**What the exercise asks**
Of the records that follow, copy only the lines from the line containing "### def call" to the line containing "関数に最初の変数は普通に self を入れって、そして、関数の中でオブジェクトの属性と機能が使われている。", both included, exactly as written.

┌─ Data shown

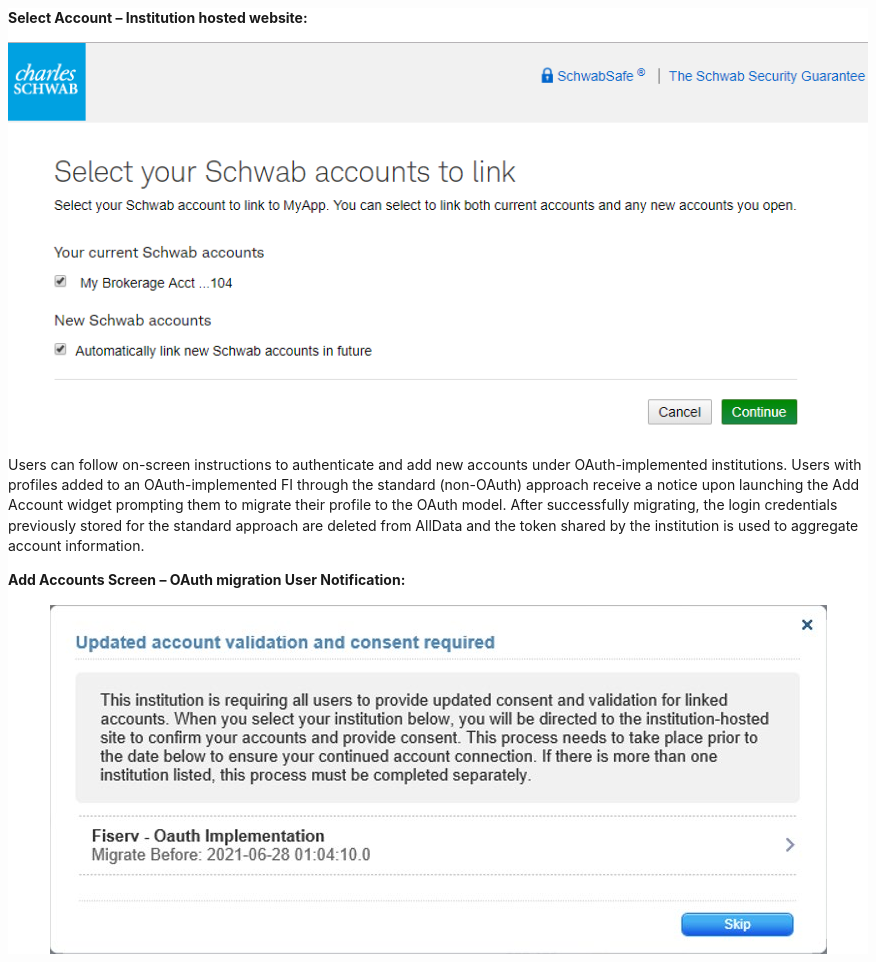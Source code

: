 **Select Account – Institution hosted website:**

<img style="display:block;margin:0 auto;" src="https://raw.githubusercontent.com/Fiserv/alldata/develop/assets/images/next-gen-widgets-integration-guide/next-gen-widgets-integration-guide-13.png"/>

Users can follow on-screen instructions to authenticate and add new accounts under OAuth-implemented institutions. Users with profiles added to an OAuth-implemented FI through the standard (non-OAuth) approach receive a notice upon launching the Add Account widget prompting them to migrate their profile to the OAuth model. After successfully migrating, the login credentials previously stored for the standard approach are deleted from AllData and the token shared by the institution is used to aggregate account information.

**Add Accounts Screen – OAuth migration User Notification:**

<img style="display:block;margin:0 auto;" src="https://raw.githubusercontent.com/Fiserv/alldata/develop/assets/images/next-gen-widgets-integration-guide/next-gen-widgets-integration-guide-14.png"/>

└─
┌─ Data shown

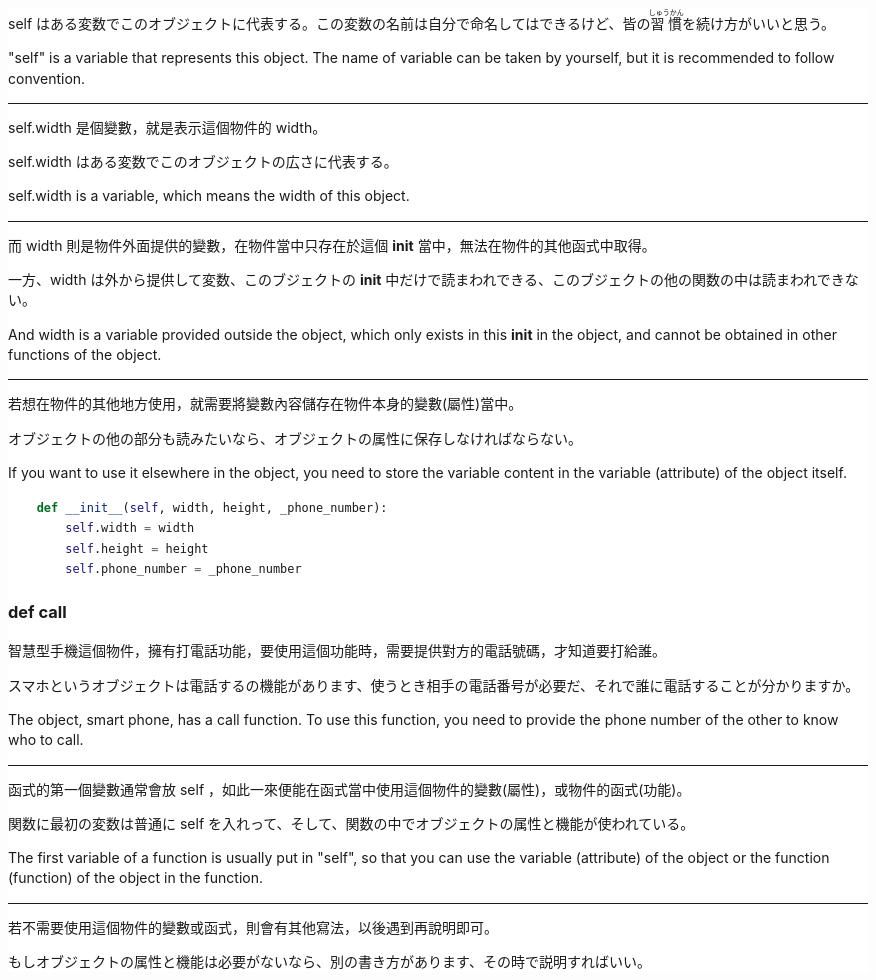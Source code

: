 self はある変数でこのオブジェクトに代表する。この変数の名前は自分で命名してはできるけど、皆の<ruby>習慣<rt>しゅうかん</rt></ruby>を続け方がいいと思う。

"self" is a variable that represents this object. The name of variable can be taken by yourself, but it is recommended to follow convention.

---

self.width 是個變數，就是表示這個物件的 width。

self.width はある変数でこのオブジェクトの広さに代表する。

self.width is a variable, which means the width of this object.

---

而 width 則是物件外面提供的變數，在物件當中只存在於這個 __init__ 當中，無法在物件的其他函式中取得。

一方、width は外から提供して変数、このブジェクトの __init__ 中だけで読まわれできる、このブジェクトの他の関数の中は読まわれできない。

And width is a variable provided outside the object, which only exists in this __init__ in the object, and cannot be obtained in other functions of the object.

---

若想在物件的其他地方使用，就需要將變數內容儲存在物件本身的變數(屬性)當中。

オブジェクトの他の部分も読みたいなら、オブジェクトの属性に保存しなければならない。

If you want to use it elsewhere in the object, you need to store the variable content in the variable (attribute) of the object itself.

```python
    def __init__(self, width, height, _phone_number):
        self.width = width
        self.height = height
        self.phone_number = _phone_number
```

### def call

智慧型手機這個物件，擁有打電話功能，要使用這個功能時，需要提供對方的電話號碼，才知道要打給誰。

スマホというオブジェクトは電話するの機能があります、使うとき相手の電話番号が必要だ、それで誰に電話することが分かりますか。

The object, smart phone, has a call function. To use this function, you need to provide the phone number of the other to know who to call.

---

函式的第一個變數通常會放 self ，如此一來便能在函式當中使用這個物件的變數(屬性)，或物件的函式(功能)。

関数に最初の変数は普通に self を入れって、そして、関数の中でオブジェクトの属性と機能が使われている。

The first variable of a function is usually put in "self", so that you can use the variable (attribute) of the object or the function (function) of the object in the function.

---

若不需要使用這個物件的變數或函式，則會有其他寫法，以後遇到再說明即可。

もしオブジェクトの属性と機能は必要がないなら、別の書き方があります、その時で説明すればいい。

└─

**Answer for the task**
### def call

智慧型手機這個物件，擁有打電話功能，要使用這個功能時，需要提供對方的電話號碼，才知道要打給誰。

スマホというオブジェクトは電話するの機能があります、使うとき相手の電話番号が必要だ、それで誰に電話することが分かりますか。

The object, smart phone, has a call function. To use this function, you need to provide the phone number of the other to know who to call.

---

函式的第一個變數通常會放 self ，如此一來便能在函式當中使用這個物件的變數(屬性)，或物件的函式(功能)。

関数に最初の変数は普通に self を入れって、そして、関数の中でオブジェクトの属性と機能が使われている。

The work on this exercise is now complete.